3.3. En l'espèce, le recourant ne revient pas sur les calculs du Service de l'assistance juridique et son préavis. Il prétend qu'au vu des preuves de paiement d'impôt apportées, supérieures au disponible mensuel calculé, il avait droit à la désignation d'un avocat d'office.

Or, force est de constater que les pièces bancaires produites ne constituent pas une preuve de paiement effectif par la banque, comme cela est du reste indiqué en bas des documents : "Toutes les informations sont données sans aucune garantie. Ceci n'est pas une confirmation d'exécution".

Un ordre de paiement par e-banking ne vaut en effet pas exécution dudit paiement par la banque.

Partant, les pièces en question ne sauraient remettre en question l'appréciation du Service de l'assistance juridique et du Tribunal correctionnel selon laquelle le recourant dispose des moyens nécessaires pour assurer par ses propres moyens les honoraires de son défenseur.

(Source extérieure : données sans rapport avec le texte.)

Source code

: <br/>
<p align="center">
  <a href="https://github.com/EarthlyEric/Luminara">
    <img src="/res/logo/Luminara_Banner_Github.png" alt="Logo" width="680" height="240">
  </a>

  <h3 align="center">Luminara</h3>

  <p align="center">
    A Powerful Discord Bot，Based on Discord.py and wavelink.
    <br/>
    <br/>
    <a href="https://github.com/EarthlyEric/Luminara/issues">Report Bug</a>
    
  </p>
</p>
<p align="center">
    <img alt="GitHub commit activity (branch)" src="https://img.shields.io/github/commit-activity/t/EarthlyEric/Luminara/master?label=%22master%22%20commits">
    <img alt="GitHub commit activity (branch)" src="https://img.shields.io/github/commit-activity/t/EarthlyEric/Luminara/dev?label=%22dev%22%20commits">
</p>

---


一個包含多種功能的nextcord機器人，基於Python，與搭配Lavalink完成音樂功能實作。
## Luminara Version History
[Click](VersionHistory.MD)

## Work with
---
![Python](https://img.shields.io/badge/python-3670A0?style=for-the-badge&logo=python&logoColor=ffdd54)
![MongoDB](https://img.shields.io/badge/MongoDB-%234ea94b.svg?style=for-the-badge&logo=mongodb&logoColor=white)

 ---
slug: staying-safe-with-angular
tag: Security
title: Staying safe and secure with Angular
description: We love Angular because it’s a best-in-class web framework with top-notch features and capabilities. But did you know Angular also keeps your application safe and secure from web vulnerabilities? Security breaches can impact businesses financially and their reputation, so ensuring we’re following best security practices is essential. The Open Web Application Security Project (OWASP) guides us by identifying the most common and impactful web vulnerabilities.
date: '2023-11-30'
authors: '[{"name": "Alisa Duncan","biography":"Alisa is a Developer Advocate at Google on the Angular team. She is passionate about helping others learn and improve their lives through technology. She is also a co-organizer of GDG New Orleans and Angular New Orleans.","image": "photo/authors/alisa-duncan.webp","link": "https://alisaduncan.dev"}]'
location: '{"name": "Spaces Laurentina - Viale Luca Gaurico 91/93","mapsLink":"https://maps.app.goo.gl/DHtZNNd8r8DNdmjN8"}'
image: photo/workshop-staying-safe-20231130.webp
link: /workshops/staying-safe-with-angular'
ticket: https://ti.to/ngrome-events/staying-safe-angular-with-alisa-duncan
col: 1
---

4. Le recours sera dès lors rejeté.

5. Le présent arrêt sera rendu sans frais (art. 20 RAJ).

* * * * *


 

 

PAR CES MOTIFS,
LA COUR :


Rejette le recours dans la mesure de sa recevabilité.

Laisse les frais de la procédure de recours à la charge de l'État.

Notifie le présent arrêt ce jour, en copie, au recourant, soit pour lui son conseil, au Tribunal correctionnel et au Ministère public.

Siégeant :

Madame Corinne CHAPPUIS BUGNON, présidente; Monsieur Christian COQUOZ et Madame Daniela CHIABUDINI, juges; Monsieur Xavier VALDES, greffier.

 

Le greffier :

Xavier VALDES

 

La présidente :

Corinne CHAPPUIS BUGNON

 

 

 

 

Voie de recours :

 

Le Tribunal fédéral connaît, comme juridiction ordinaire de recours, des recours en matière pénale au sens de l'art. 78 de la loi sur le Tribunal fédéral du 17 juin 2005 (LTF; RS 173.110); la qualité et les autres conditions pour interjeter recours sont déterminées par les art. 78 à 81 et 90 ss LTF. Le recours doit être formé dans les trente jours qui suivent la notification de l'expédition complète de l'arrêt attaqué.

 

Le recours doit être adressé au Tribunal fédéral, 1000 Lausanne 14. Les mémoires doivent être remis au plus tard le dernier jour du délai, soit au Tribunal fédéral soit, à l'attention de ce dernier, à La Poste Suisse ou à une représentation diplomatique ou consulaire suisse (art. 48 al. 1 LTF).